**RECORDS SUPPLIED:**
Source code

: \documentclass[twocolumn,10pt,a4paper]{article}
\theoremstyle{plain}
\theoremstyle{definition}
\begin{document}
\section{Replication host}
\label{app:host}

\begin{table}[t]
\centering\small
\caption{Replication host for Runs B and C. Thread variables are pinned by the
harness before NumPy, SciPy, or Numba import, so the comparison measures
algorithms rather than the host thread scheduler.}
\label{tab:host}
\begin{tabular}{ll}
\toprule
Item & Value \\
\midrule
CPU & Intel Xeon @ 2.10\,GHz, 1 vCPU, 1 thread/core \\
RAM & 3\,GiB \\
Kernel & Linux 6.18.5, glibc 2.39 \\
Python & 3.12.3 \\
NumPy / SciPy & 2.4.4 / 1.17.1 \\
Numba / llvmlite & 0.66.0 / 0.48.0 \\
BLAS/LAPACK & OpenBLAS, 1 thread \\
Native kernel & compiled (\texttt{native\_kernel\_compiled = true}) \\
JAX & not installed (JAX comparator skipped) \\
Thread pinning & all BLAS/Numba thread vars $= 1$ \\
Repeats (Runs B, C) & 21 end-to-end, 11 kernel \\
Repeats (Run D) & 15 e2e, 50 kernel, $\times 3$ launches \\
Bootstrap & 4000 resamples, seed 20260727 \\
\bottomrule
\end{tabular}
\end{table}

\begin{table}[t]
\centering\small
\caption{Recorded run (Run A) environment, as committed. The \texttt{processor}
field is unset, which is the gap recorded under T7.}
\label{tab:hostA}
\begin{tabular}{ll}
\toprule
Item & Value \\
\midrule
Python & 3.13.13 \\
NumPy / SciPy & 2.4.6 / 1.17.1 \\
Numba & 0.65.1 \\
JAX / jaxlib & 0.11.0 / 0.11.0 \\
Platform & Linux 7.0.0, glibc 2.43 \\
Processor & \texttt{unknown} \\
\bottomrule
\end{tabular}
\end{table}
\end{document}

**TASK BRIEF:** All of the data above should be reproduced verbatim.

**EXERCISE OUTPUT:**
Source code

: \documentclass[twocolumn,10pt,a4paper]{article}
\theoremstyle{plain}
\theoremstyle{definition}
\begin{document}
\section{Replication host}
\label{app:host}

\begin{table}[t]
\centering\small
\caption{Replication host for Runs B and C. Thread variables are pinned by the
harness before NumPy, SciPy, or Numba import, so the comparison measures
algorithms rather than the host thread scheduler.}
\label{tab:host}
\begin{tabular}{ll}
\toprule
Item & Value \\
\midrule
CPU & Intel Xeon @ 2.10\,GHz, 1 vCPU, 1 thread/core \\
RAM & 3\,GiB \\
Kernel & Linux 6.18.5, glibc 2.39 \\
Python & 3.12.3 \\
NumPy / SciPy & 2.4.4 / 1.17.1 \\
Numba / llvmlite & 0.66.0 / 0.48.0 \\
BLAS/LAPACK & OpenBLAS, 1 thread \\
Native kernel & compiled (\texttt{native\_kernel\_compiled = true}) \\
JAX & not installed (JAX comparator skipped) \\
Thread pinning & all BLAS/Numba thread vars $= 1$ \\
Repeats (Runs B, C) & 21 end-to-end, 11 kernel \\
Repeats (Run D) & 15 e2e, 50 kernel, $\times 3$ launches \\
Bootstrap & 4000 resamples, seed 20260727 \\
\bottomrule
\end{tabular}
\end{table}

\begin{table}[t]
\centering\small
\caption{Recorded run (Run A) environment, as committed. The \texttt{processor}
field is unset, which is the gap recorded under T7.}
\label{tab:hostA}
\begin{tabular}{ll}
\toprule
Item & Value \\
\midrule
Python & 3.13.13 \\
NumPy / SciPy & 2.4.6 / 1.17.1 \\
Numba & 0.65.1 \\
JAX / jaxlib & 0.11.0 / 0.11.0 \\
Platform & Linux 7.0.0, glibc 2.43 \\
Processor & \texttt{unknown} \\
\bottomrule
\end{tabular}
\end{table}
\end{document}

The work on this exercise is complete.